9 Not so (quod I) let baser things devize No, I said, baser things may intend
10 To dy in dust, but you shall live by fame: To die in dust, but you will live by fame;
11 My verse your vertues rare shall eternize, I will immortalize your virtues with my verse,
12 And in the hevens wryte your glorious name; And write your glorious name in heaven.
13 Where, whenas death shall all the world subdew, And when death overcomes the whole world,
14 Our love shall live, and later life renew. Our love will live on and be renewed by later life.

In this sonnet, Spenser uses the idea that one’s name stands for one’s self. The shore can be seen to represent this world, and Spenser’s writing his beloved’s name on the shore can be seen as an attempt to immortalize his beloved and her name in this world.

However, Spenser’s beloved says that his action is in vain (L5-L8) because her self and her name will be erased like the words in the sand. But Spenser counters (L9-L12) and says that baser things may become dust, but that his beloved will be famous and will obtain immortality through Spenser’s verses. Spenser concludes (L13-L14) by saying that even if death should overtake the whole world, their love would be immortal and would continue in a later life.

Immortality is a controversial subject, and it has been debated in many, if not all, ages. Some hope to be retained in others’ memories and obtain a type of immortality in that way. Some expect to reincarnate in various bodies until they reach nirvana. And others hope that they will attain heaven and avoid hell. Still others expect that their life and consciousness will end at death.
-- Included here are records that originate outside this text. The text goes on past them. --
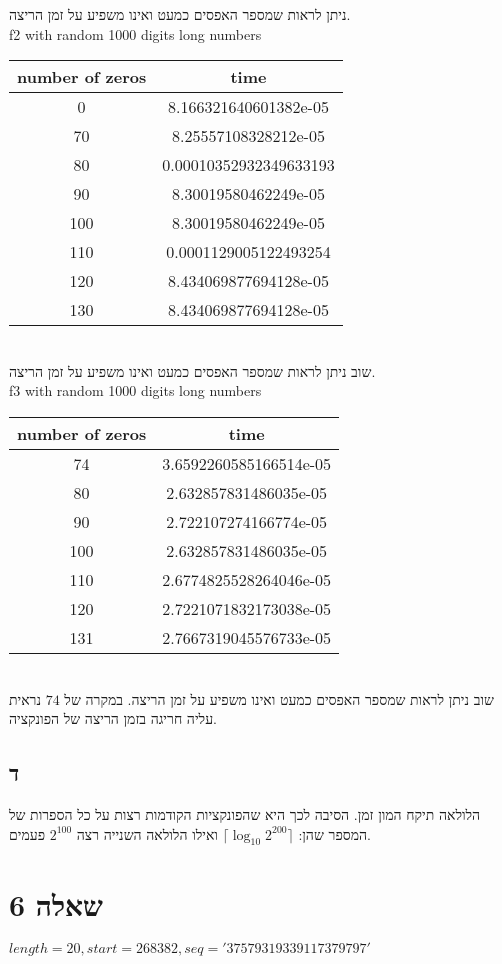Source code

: \documentclass[12pt]{report}
\begin{document}
ניתן לראות שמספר האפסים כמעט ואינו משפיע על זמן הריצה.
\\
f2 with random 1000 digits long numbers
\begin{tabular}{| c | c |}
\hline
number of zeros & time \\
\hline
0 & 8.166321640601382e-05 \\
\hline
70 & 8.25557108328212e-05 \\
\hline
80 & 0.00010352932349633193 \\
\hline
90 & 8.30019580462249e-05 \\
\hline
100 & 8.30019580462249e-05 \\
\hline
110 & 0.0001129005122493254 \\
\hline
120 & 8.434069877694128e-05 \\
\hline
130 & 8.434069877694128e-05 \\	
\hline
\end{tabular}
\\ 

שוב ניתן לראות שמספר האפסים כמעט ואינו משפיע על זמן הריצה.
\\
f3 with random 1000 digits long numbers
\begin{tabular}{| c | c |}
\hline
number of zeros & time \\
\hline
74 & 3.6592260585166514e-05 \\
\hline
80 & 2.632857831486035e-05 \\
\hline
90 & 2.722107274166774e-05 \\
\hline
100 & 2.632857831486035e-05 \\
\hline
110 & 2.6774825528264046e-05 \\
\hline
120 & 2.7221071832173038e-05 \\
\hline
131 & 2.7667319045576733e-05 \\
\hline
\end{tabular}
\\

שוב ניתן לראות שמספר האפסים כמעט ואינו משפיע על זמן הריצה. במקרה של 
$74$
נראית עליה חריגה בזמן הריצה של הפונקציה.

\subsection*{ד}
הלולאה תיקח המון זמן.
הסיבה לכך היא שהפונקציות הקודמות רצות על כל הספרות של המספר שהן:
$\lceil \log_{10} 2^{200} \rceil$
ואילו הלולאה השנייה רצה 
$2^{100}$
פעמים.

\section*{שאלה 6}
$length = 20, start = 268382, seq = '37579319339117379797'$
\end{document}
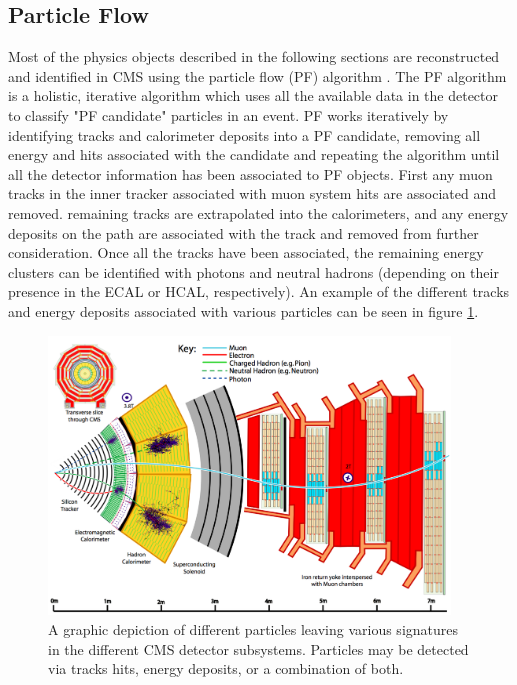 \subsection{Particle Flow}
\label{subsec:pf}
Most of the physics objects described in the following sections are reconstructed and identified in CMS using the particle flow (PF) algorithm \cite{Sirunyan:2017ulk}. The PF algorithm is a holistic, iterative algorithm which uses all the available data in the detector to classify "PF candidate" particles in an event. PF works iteratively by identifying tracks and calorimeter deposits into a PF candidate, removing all energy and hits associated with the candidate and repeating the algorithm until all the detector information has been associated to PF objects. First any muon tracks in the inner tracker associated with muon system hits are associated and removed. remaining tracks are extrapolated into the calorimeters, and any energy deposits on the path are associated with the track and removed from further consideration. Once all the tracks have been associated, the remaining energy clusters can be identified with photons and neutral hadrons (depending on their presence in the ECAL or HCAL, respectively). An example of the different tracks and energy deposits associated with various particles can be seen in figure \ref{fig:pfCandidates}.
\begin{figure}
	\centering
	\includegraphics[width=0.95\textwidth]{detector/figs/CMS_Slice_2}
	\caption{A graphic depiction of different particles leaving various signatures in the different CMS detector subsystems. Particles may be detected via tracks hits, energy deposits, or a combination of both.}
	\label{fig:pfCandidates}
\end{figure}

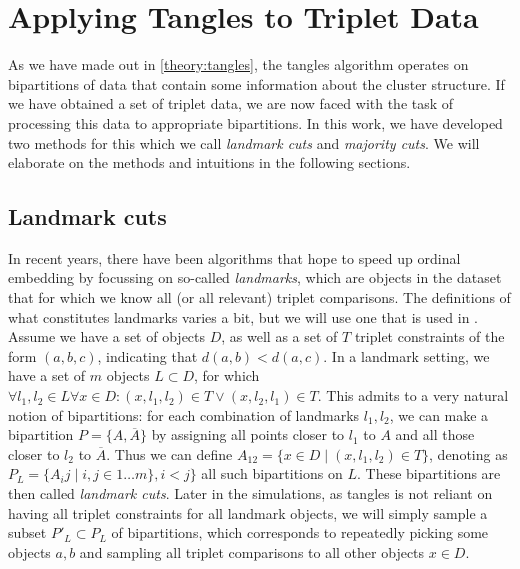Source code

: \section{Applying Tangles to Triplet Data}
As we have made out in \autoref{theory:tangles}, the tangles algorithm operates on bipartitions of data that contain some information about the cluster structure.
If we have obtained a set of triplet data, we are now faced with the task of processing this data to appropriate bipartitions. In this work, we have developed two
methods for this which we call \textit{landmark cuts} and \textit{majority cuts}. We will elaborate on the methods and intuitions in the following sections.

\subsection{Landmark cuts}\label{theory:landmark_cuts}
In recent years, there have been algorithms that hope to speed up ordinal embedding by focussing on so-called \textit{landmarks}\cite{ghoshLandmarkOrdinalEmbedding2019, andertonScalingOrdinalEmbedding2019}, which are objects in the dataset that for which we know all (or all relevant) triplet comparisons.
The definitions of what constitutes landmarks varies a bit, but we will use one that is used in \cite{haghiriComparisonBasedFrameworkPsychophysics2019}.
Assume we have a set of objects $D$, as well as a set of $T$ triplet constraints of the form $(a,b,c)$, indicating that $d(a,b) < d(a,c)$. In a landmark setting, we have a set 
of $m$ objects $L \subset D$, for which $\forall l_1, l_2 \in L \forall x \in D: (x, l_1, l_2) \in T \vee (x, l_2, l_1) \in T$. This admits to a very natural notion of bipartitions: 
for each combination of landmarks $l_1, l_2$, we can make a bipartition $P = \{A, \overline{A}\}$ by assigning all points closer to $l_1$ to $A$ and all 
those closer to $l_2$ to $\overline{A}$. Thus we can define $A_{12} = \{ x \in D \mid \left( x, l_1, l_2 \right) \in T \}$, denoting as $P_L = \{A_ij  \mid i, j \in 1\ldots m\}, i < j\}$ 
all such bipartitions on $L$. These bipartitions are then called \textit{landmark cuts}.
Later in the simulations, as tangles is not reliant on having all triplet constraints for all landmark objects, we will simply sample a subset $P'_{L} \subset P_L$ of bipartitions,
which corresponds to repeatedly picking some objects $a, b$ and sampling all triplet comparisons to all other objects $x \in D$. \\

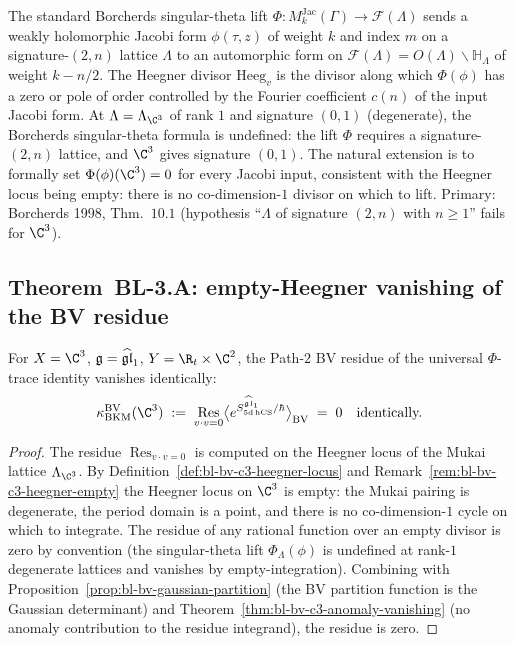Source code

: \begin{remark}[Why $\mathrm{Heeg}_v(\C^3) = \emptyset$]
\label{rem:bl-bv-c3-heegner-empty}
The standard Borcherds singular-theta lift
$\Phi : M_k^{\mathrm{Jac}}(\Gamma) \to \mathcal{F}(\Lambda)$
sends a weakly holomorphic Jacobi form $\phi(\tau, z)$ of weight
$k$ and index $m$ on a signature-$(2, n)$ lattice $\Lambda$ to an
automorphic form on $\mathcal{F}(\Lambda) = O(\Lambda)\backslash
\mathbb{H}_\Lambda$ of weight $k - n/2$. The Heegner divisor
$\mathrm{Heeg}_v$ is the divisor along which $\Phi(\phi)$ has a
zero or pole of order controlled by the Fourier coefficient
$c(n)$ of the input Jacobi form. At $\Lambda = \Lambda_{\C^3}$ of
rank $1$ and signature $(0, 1)$ (degenerate), the Borcherds
singular-theta formula is undefined: the lift $\Phi$ requires a
signature-$(2, n)$ lattice, and $\C^3$ gives signature $(0, 1)$.
The natural extension is to formally set $\Phi(\phi)(\C^3) = 0$ for
every Jacobi input, consistent with the Heegner locus being empty:
there is no co-dimension-$1$ divisor on which to lift.
Primary: Borcherds 1998, Thm.~$10.1$ (hypothesis ``$\Lambda$ of
signature $(2, n)$ with $n\geq 1$'' fails for $\C^3$).
\end{remark}

\subsection*{Theorem~BL-3.A: empty-Heegner vanishing of the BV residue}

\begin{theorem}
\label{thm:bl-bv-c3-vanishing}
\ClaimStatusProvedHere
For $X = \C^3$, $\frakg = \ghat$, $Y = \R_t\times\C^2$, the
Path-$2$ BV residue of the universal $\Phi$-trace identity vanishes
identically:
\[
  \kBKM^{\mathrm{BV}}(\C^3)
  \;:=\;
  \operatorname*{Res}_{v\cdot v = 0}
  \bigl\langle e^{S_{5\mathrm{d\,hCS}}^{\ghat}/\hbar}\bigr\rangle_\BV
  \;=\; 0
  \quad\text{identically.}
\]
\end{theorem}

\begin{proof}
The residue $\operatorname*{Res}_{v\cdot v = 0}$ is computed on the
Heegner locus of the Mukai lattice $\Lambda_{\C^3}$. By
Definition~\ref{def:bl-bv-c3-heegner-locus} and
Remark~\ref{rem:bl-bv-c3-heegner-empty} the Heegner locus on $\C^3$
is empty: the Mukai pairing is degenerate, the period domain is a
point, and there is no co-dimension-$1$ cycle on which to integrate.
The residue of any rational function over an empty divisor is zero
by convention (the singular-theta lift
$\Phi_\Lambda(\phi)$ is undefined at rank-$1$ degenerate lattices
and vanishes by empty-integration). Combining with
Proposition~\ref{prop:bl-bv-gaussian-partition} (the BV partition
function is the Gaussian determinant) and
Theorem~\ref{thm:bl-bv-c3-anomaly-vanishing} (no anomaly contribution
to the residue integrand), the residue is zero.
\end{proof}

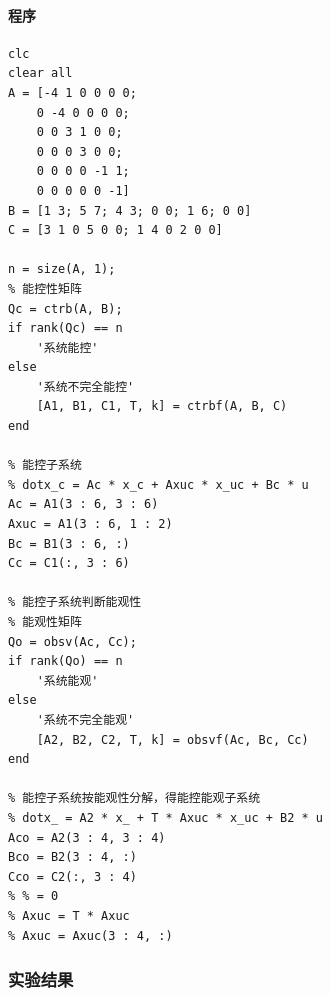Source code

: \documentclass[UTF8]{article}
\begin{document}
\paragraph{程序}
\begin{lstlisting}
clc
clear all
A = [-4 1 0 0 0 0; 
    0 -4 0 0 0 0;
    0 0 3 1 0 0;
    0 0 0 3 0 0;
    0 0 0 0 -1 1;
    0 0 0 0 0 -1]
B = [1 3; 5 7; 4 3; 0 0; 1 6; 0 0]
C = [3 1 0 5 0 0; 1 4 0 2 0 0]

n = size(A, 1);
% 能控性矩阵
Qc = ctrb(A, B);
if rank(Qc) == n
    '系统能控'
else
    '系统不完全能控'
    [A1, B1, C1, T, k] = ctrbf(A, B, C)
end

% 能控子系统
% dotx_c = Ac * x_c + Axuc * x_uc + Bc * u
Ac = A1(3 : 6, 3 : 6)
Axuc = A1(3 : 6, 1 : 2)
Bc = B1(3 : 6, :)
Cc = C1(:, 3 : 6)

% 能控子系统判断能观性
% 能观性矩阵
Qo = obsv(Ac, Cc);
if rank(Qo) == n
    '系统能观'
else
    '系统不完全能观'
    [A2, B2, C2, T, k] = obsvf(Ac, Bc, Cc)
end

% 能控子系统按能观性分解，得能控能观子系统
% dotx_ = A2 * x_ + T * Axuc * x_uc + B2 * u
Aco = A2(3 : 4, 3 : 4)
Bco = B2(3 : 4, :)
Cco = C2(:, 3 : 4)
% % = 0
% Axuc = T * Axuc
% Axuc = Axuc(3 : 4, :)
\end{lstlisting}

\subsubsection{实验结果}
\end{document}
Whose view is right? Maybe we will have to wait to find out what will happen to us, but our view of the future does make a difference in our present life. For example, if I believe that life doesn’t end, then I will see my present life as merely a stepping stone or a learning experience. If, on the other hand, I believe that I will lose all awareness after death, then I might try to obtain all the happiness that I can in this world, regardless of how my actions affect others.

In conclusion, Spenser’s sonnet presents some ideas that have been debated for centuries, but I believe that we should keep an open mind about the future. We should consider all the evidence that we have encountered and make our best estimation of what will happen to us. Because we don’t have all the answers, keeping an open mind allows us to change our minds when we obtain new data. Until we can see the big picture, if that is even possible, we will have to be content with our limited perspective while seeking the truth to the best of our ability.